Hayland has written a powerful novel which combines the stories of disparate lives to great effect. Each character with their preoccupations seems familiar quickly, with problems that are nearly universal. They are drawn together by their sharing of a communal building but can maintain their private lives behind closed doors. They become closer as plans evolve for a centenary of the street party, something which is driven by the determined Frances who takes time from her planned programme of action to change a relationship issue. Sam is adjusting his pace and slowing down to look after his wife Lydia, whose illness is challenging everything they have both known, their relationship to this point having been lived in any place except suburbia. Catherine is a lonely widow whose husband’s death actually resolved a separation that they were experiencing, but is now experiencing life with a sense of sorrow. As the characters come together willingly and unwillingly Hayland manages to develop their emerging stories over the seasons. It is an immersive story which changes pace to permit past events and present challenges to blend into a realistic novel which I fond very enjoyable. I was so pleased to have the opportunity to read and review this special book.

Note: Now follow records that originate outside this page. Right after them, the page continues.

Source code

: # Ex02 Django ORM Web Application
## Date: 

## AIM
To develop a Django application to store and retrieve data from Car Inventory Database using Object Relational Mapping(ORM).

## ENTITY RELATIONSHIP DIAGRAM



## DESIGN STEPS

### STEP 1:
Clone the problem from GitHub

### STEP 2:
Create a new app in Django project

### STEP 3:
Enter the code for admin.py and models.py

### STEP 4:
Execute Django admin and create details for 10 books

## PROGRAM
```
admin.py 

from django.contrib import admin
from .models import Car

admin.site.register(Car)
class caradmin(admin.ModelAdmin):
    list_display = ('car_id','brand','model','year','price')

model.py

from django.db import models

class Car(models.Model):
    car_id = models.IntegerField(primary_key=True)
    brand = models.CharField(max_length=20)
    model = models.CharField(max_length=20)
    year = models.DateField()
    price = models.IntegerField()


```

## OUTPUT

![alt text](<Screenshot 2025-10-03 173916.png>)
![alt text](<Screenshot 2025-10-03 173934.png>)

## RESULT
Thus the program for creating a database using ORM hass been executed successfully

The novel begins with an experience endured by an unnamed young man in the autumn of 1966. While driving home on the eve of his departure in an international adventure, he has a distressing experience which he cannot explain, but which loads him up with guilt which he cannot admit to over the years to come. Moving onto 2005, Catherine is seem arriving at the house to move into her ground floor flat, but in a fitting expression of her life it seems she have the wrong key. It throws her plans just enough to add to her difficult situation; her husband Eddie’s “sudden, dramatic death” had thrown their unresolved crisis into a new framework. Ignoring the advice of her practical sister and others she had sold the home she had shared with the husband who she no longer loved but now missed, buying a flat in an area convenient for her job in a small museum. Meanwhile Sam is escorting Lydia across a city that she is having increasing difficulty with, as he faces that they need to be in the capital with its accessible services, but that a garden and a local park is a poor substitute for the large expanses of space that they had previously inhabited. Fortunately, their daughter Polly is nearby, but even her practical attitude to life cannot remedy his confusion and more. Frances, meanwhile, is ambitious for her schemes for Willow House and Miller Street; she is eager to promote a well-organized celebration alongside a scheme she has for writing letters to change her own life, part of a plan to make certain people reconsider what they have done to her. Not that she feels like a victim as she carefully considers what she will do to vindicate herself.

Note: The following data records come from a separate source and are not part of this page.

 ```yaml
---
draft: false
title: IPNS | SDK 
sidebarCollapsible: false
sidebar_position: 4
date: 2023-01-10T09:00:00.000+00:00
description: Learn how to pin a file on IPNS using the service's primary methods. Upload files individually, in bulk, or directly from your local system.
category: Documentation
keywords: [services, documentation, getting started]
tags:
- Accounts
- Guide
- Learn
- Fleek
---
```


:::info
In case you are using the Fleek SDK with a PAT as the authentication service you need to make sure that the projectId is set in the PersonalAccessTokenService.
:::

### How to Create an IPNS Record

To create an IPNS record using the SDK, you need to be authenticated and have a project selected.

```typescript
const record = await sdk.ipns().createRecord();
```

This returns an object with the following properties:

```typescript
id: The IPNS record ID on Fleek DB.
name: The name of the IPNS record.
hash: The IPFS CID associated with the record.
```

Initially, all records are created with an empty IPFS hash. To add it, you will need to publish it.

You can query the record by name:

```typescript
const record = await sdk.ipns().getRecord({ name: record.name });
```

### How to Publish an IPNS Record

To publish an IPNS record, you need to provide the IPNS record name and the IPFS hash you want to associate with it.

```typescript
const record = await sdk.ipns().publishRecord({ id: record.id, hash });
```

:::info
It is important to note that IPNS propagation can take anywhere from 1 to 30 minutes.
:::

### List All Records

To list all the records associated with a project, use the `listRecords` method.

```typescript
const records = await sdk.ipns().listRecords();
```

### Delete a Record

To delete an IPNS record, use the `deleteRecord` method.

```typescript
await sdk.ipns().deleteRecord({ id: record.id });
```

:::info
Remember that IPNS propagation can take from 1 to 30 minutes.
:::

The power and intensity of this novel is so well handled in the daily lives of those who are central to the narrative; ayland Hayland has constructed a brilliant collection of incidents and challenges that her principal characters must deal with which seem so realistic and sometimes painfully true. These are not melodramatic events, but the stuff of ordinary lives in the twenty first century. It is a terrifically good novel, and I recommend it to anyone seeking an absorbing read.